[Data shown Boundary: Start]

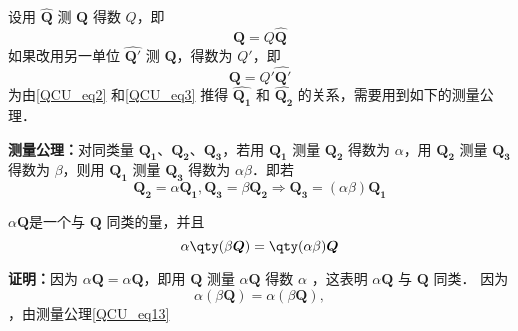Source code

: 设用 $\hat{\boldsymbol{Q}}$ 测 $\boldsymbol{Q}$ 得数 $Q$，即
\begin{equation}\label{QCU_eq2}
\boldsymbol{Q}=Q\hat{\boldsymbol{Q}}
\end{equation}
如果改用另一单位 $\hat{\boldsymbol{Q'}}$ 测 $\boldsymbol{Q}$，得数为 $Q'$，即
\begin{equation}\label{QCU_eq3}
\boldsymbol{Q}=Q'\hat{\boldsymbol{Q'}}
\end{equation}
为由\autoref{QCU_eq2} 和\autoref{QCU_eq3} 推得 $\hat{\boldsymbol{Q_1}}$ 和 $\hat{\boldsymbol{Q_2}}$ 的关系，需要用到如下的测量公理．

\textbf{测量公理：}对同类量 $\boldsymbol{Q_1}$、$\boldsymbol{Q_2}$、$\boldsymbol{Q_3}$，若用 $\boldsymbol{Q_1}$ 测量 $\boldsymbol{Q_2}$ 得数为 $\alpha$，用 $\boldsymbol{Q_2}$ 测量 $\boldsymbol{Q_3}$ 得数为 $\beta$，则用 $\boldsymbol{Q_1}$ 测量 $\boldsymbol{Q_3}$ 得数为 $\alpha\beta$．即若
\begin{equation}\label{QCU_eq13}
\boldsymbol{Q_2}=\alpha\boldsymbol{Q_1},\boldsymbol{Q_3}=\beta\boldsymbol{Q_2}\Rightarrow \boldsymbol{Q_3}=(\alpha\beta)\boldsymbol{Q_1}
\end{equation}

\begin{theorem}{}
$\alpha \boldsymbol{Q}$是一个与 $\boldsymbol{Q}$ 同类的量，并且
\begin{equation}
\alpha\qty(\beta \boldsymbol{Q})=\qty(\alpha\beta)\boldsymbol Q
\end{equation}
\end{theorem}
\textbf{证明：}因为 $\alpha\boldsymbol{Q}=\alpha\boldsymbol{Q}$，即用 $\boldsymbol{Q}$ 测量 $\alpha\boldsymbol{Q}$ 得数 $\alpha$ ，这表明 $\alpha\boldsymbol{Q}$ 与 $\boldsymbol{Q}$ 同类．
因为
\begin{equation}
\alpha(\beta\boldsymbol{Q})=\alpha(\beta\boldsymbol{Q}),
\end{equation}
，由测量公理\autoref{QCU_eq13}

[Data shown Boundary: End]
[Data shown Boundary: Start]

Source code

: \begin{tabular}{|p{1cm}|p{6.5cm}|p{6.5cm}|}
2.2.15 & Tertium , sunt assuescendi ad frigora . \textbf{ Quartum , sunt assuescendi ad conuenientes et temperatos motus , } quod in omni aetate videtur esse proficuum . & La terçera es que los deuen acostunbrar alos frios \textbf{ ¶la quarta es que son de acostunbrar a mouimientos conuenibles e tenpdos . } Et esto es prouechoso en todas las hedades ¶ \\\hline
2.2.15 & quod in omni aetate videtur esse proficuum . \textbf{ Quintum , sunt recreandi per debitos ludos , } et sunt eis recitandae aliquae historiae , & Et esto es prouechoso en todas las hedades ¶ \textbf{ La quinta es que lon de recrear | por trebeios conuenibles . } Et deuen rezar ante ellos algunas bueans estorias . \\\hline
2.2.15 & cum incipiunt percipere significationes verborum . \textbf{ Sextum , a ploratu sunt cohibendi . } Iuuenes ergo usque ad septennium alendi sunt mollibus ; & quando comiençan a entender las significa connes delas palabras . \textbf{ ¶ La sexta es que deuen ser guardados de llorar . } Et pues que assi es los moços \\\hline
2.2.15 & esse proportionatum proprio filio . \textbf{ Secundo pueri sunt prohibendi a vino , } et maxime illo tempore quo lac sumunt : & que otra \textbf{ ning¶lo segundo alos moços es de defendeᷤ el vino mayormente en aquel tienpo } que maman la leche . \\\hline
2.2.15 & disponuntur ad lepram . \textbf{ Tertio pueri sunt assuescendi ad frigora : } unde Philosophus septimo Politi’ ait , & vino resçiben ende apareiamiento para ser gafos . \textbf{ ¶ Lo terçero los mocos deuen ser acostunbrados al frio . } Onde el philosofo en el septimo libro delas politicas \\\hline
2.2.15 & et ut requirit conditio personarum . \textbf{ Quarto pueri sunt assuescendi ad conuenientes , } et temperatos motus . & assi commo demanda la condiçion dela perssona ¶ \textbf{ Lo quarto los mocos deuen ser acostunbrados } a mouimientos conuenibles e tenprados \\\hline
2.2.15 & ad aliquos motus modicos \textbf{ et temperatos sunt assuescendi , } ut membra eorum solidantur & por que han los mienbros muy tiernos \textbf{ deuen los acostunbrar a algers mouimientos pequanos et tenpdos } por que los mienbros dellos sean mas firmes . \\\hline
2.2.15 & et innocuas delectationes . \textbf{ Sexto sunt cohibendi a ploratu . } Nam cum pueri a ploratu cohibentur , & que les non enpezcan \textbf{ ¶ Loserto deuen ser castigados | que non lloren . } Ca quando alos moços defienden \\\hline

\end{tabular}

[Data shown Boundary: End]

### Task instructions
Scan the records for the string "acostunbrar" and show every line that contains it.

### Solution to this problem
2.2.15 & Tertium , sunt assuescendi ad frigora . \textbf{ Quartum , sunt assuescendi ad conuenientes et temperatos motus , } quod in omni aetate videtur esse proficuum . & La terçera es que los deuen acostunbrar alos frios \textbf{ ¶la quarta es que son de acostunbrar a mouimientos conuenibles e tenpdos . } Et esto es prouechoso en todas las hedades ¶ \\\hline
2.2.15 & ad aliquos motus modicos \textbf{ et temperatos sunt assuescendi , } ut membra eorum solidantur & por que han los mienbros muy tiernos \textbf{ deuen los acostunbrar a algers mouimientos pequanos et tenpdos } por que los mienbros dellos sean mas firmes . \\\hline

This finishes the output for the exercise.